Des chercheurs de l’UCL ont découvert que certaines bactéries communiquent pour coordonner lutte biologique et capture de matériel génétique. Johann Mignolet, chercheur post-doctorant dans le laboratoire du Professeur Pascal Hols au sein de l’Institut des Sciences de la Vie de l’UCL, a réalisé une avancée majeure dans la compréhension du comportement bactérien. Il a montré qu’une bactérie résidant dans l’intestin produit une molécule (aussi appelée phéromone) dont l’objectif est de renseigner l’ensemble de ses congénères du meilleur moment pour libérer des toxines antibactériennes (bactériocines), et s’approprier les gênes des bactéries ennemies tuées. Les résultats de ces travaux de recherche, publiés dans la prestigieuse revue scientifique Cell Reports,ouvrent la voie vers de nouveaux traitements antimicrobiens.
La peau, la paroi vaginale, la bouche et l’intestin foisonnent de bactéries qui prolifèrent (la plupart du temps) pacifiquement avec leur hôte humain. Environs 100.000 milliards ! Ce nombre est si impressionnant que les scientifiques estiment que notre corps porte 10 fois plus de bactéries que de cellules humaines. Les bactéries se battent constamment pour monopoliser l’espace et la nourriture à la surface des muqueuses humaines, territoires vastes, surpeuplés et surtout hostiles. Certaines d’entre-elles ont développé des stratégies pour évoluer plus rapidement et/ou pour synthétiser des molécules qui empoisonnent les bactéries aux alentours.
Johann Mignolet et Pascal Hols ont découvert qu’une phéromone unique produite par Streptococcus salivarius, une bactérie qui vit en symbiose à l’intérieur de l’intestin humain, coordonne de manière étroite ces deux stratégies. D’une part, S. salivarius produit des toxines dans l’intestin pour assassiner les bactéries voisines et d’autre part, il capture leur matériel génétique. Ce transfert de gènes participe à l’acquisition de nouvelles caractéristiques de survie et rend S. salivarius mieux à même de prospérer dans la microflore intestinale. Les deux scientifiques prennent comme métaphore pour expliquer ce comportement les tribus cannibales qui tuent leurs ennemis et mangent leurs organes afin d’aspirer leur âme et leur force.

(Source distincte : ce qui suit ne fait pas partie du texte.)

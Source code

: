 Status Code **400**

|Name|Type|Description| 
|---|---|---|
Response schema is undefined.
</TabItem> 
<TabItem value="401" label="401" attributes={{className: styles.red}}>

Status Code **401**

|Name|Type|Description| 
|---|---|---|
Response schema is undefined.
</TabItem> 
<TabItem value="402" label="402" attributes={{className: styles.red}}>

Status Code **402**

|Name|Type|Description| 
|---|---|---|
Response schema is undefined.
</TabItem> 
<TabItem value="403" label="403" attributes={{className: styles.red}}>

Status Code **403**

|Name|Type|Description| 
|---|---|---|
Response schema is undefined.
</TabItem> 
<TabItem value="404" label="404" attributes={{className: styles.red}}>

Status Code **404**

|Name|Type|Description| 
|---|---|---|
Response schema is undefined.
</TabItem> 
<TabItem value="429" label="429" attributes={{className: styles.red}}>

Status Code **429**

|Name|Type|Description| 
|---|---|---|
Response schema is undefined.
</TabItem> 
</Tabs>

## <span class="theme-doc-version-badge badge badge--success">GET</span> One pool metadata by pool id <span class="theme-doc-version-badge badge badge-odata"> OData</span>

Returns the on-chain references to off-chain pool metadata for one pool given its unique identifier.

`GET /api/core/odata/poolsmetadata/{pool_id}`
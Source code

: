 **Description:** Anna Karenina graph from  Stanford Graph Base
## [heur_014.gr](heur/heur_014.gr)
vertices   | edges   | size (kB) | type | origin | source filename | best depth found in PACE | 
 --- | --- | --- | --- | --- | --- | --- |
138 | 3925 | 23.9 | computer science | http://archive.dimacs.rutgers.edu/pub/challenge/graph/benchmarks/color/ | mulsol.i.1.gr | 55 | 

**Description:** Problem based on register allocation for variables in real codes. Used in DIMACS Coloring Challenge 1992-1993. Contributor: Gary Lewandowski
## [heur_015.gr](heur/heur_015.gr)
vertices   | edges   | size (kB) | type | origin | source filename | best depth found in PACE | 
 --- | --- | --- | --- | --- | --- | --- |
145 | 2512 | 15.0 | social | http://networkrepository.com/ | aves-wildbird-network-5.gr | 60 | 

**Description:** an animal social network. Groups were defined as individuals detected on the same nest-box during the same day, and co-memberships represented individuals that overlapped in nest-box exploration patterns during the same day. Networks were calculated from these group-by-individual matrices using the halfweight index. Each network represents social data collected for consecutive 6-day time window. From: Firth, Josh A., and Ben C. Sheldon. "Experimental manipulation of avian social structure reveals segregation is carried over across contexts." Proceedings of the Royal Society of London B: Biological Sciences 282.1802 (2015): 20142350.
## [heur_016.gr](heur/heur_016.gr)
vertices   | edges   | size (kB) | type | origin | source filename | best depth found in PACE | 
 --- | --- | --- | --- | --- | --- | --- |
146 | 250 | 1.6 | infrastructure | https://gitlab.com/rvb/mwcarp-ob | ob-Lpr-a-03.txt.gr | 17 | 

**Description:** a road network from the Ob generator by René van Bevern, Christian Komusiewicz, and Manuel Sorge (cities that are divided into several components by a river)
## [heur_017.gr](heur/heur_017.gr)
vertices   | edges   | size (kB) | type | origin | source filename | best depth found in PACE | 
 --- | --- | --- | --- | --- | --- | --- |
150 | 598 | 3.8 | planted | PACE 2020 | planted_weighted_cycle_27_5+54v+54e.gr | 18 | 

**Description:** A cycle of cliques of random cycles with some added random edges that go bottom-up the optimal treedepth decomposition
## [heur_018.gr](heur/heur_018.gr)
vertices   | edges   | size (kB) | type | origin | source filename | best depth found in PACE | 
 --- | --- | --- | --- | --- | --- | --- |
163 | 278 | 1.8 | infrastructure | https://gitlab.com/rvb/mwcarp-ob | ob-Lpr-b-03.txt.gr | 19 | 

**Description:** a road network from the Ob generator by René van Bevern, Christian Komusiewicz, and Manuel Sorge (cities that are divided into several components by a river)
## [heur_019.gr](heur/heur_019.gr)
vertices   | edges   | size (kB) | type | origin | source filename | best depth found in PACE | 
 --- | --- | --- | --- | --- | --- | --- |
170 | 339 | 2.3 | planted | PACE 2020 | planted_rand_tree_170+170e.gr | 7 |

Johann Mignolet et Pascal Hols ont aussi dévoilé lors de leurs recherches comment les bactéries bénéfiques ou leurs armes pourraient être utilisées pour combattre les bactéries qui résistent à plusieurs familles d’antibiotiques, un problème grandissant pour la santé humaine. Ils sont persuadés que si les bactéries sont un problème, les bactéries pourraient être la solution. Dans cette perspective, les bactériocines apparaissent comme une alternative viable aux antibiotiques, étant donné que les molécules toxiques produites par S. salivarius sont efficaces contre plusieurs bactéries responsables de maladies humaines sévères (staphylocoque doré, listeria, entérocoques et streptocoques causant scarlatine ou caries).
Ces travaux ont été réalisés en collaboration avec Tom Coenye de l’Université de Gand et Jacques Mahillon, Professeur à l’UCL, et subsidiés par le FNRS ainsi que par des fonds fédéraux (PAI).